February 27, 2022
by Stephen Stofka
A central archetype of the American character is an individual who stands up to a large institution. America declared independence in defiance of the British Empire. The text and spirit of the Constitution shows a healthy distrust of institutional power. In Mr. Smith Goes to Washington, Jimmy Stewart played an idealistic young man who wrestled with the power politics of the Washington elite. In 1971, Daniel Ellsberg challenged the White House and Defense Dept when he released the details of the Pentagon Papers to the New York Times. In his 2016 Presidential campaign, Donald Trump played the newcomer, ready to challenge the institutional power of Washington. This week thousands of Ukrainian civilians volunteered to take up arms against the Russian Army’s assault on their capital, Kyiv. This was a defiant defense of democracy that most Americans could champion.
Americans have long been conflicted in their attitudes to the institutions that form the web of civic life. Our faith in government has been sorely tested in the past two decades. The pretext for the war in Iraq was founded on faulty intelligence and political passion. The fall of Enron and the discrediting of a large accounting firm, Arthur Anderson, led many to question what the attention and motives of the many agencies that took up office space in Washington. The financial crisis confirmed our worst fears. Corruption, incompetence and political impotence had helped bring the global financial system to its knees.
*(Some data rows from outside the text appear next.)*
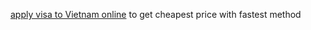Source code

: <a href=http://www.hotels-in-vietnam.com/vietnam/vietnam-visa.html>apply visa to Vietnam online</a> to get cheapest price 
with fastest method
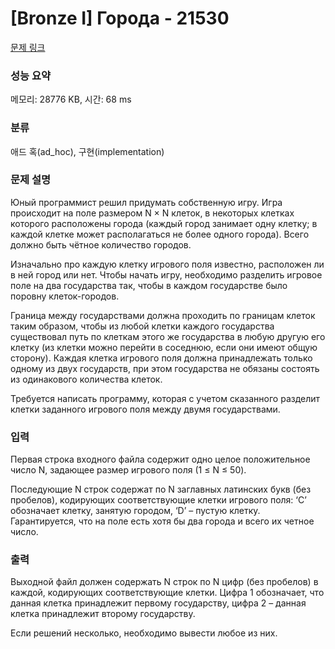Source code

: # [Bronze I] Города - 21530 

[문제 링크](https://www.acmicpc.net/problem/21530) 

### 성능 요약

메모리: 28776 KB, 시간: 68 ms

### 분류

애드 혹(ad_hoc), 구현(implementation)

### 문제 설명

<p>Юный программист решил придумать собственную игру. Игра происходит на поле размером N × N клеток, в некоторых клетках которого расположены города (каждый город занимает одну клетку; в каждой клетке может располагаться не более одного города). Всего должно быть чётное количество городов.</p>

<p>Изначально про каждую клетку игрового поля известно, расположен ли в ней город или нет. Чтобы начать игру, необходимо разделить игровое поле на два государства так, чтобы в каждом государстве было поровну клеток-городов.</p>

<p>Граница между государствами должна проходить по границам клеток таким образом, чтобы из любой клетки каждого государства существовал путь по клеткам этого же государства в любую другую его клетку (из клетки можно перейти в соседнюю, если они имеют общую сторону). Каждая клетка игрового поля должна принадлежать только одному из двух государств, при этом государства не обязаны состоять из одинакового количества клеток.</p>

<p>Требуется написать программу, которая с учетом сказанного разделит клетки заданного игрового поля между двумя государствами. </p>

### 입력 

 <p>Первая строка входного файла содержит одно целое положительное число N, задающее размер игрового поля (1 ≤ N ≤ 50).</p>

<p>Последующие N строк содержат по N заглавных латинских букв (без пробелов), кодирующих соответствующие клетки игрового поля: ‘C’ обозначает клетку, занятую городом, ‘D’ – пустую клетку. Гарантируется, что на поле есть хотя бы два города и всего их четное число. </p>

### 출력 

 <p>Выходной файл должен содержать N строк по N цифр (без пробелов) в каждой, кодирующих соответствующие клетки. Цифра 1 обозначает, что данная клетка принадлежит первому государству, цифра 2 – данная клетка принадлежит второму государству.</p>

<p>Если решений несколько, необходимо вывести любое из них. </p>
When the pandemic touched the shores of America in early 2020, there was not much belief left in the reservoir of American trust.
In late 2018, the Pew Research Center interviewed 10,000 Americans about their trust in government (Rainie et al., 2021). Trust in government was at historic lows and ¾ of respondents thought it had become much worse in the past twenty years. A supermajority of Americans can’t distinguish truth from lies when politicians speak. At that time, only 42% of those interviewed thought that a lack of trust was a big problem. The pandemic has revealed just how big a problem it is. Parents have threatened school board officials. Thousands of airline passengers have threatened fellow passengers and airline employees. Americans have reacted violently not to an invading army but to mask mandates. Is this what we fight for?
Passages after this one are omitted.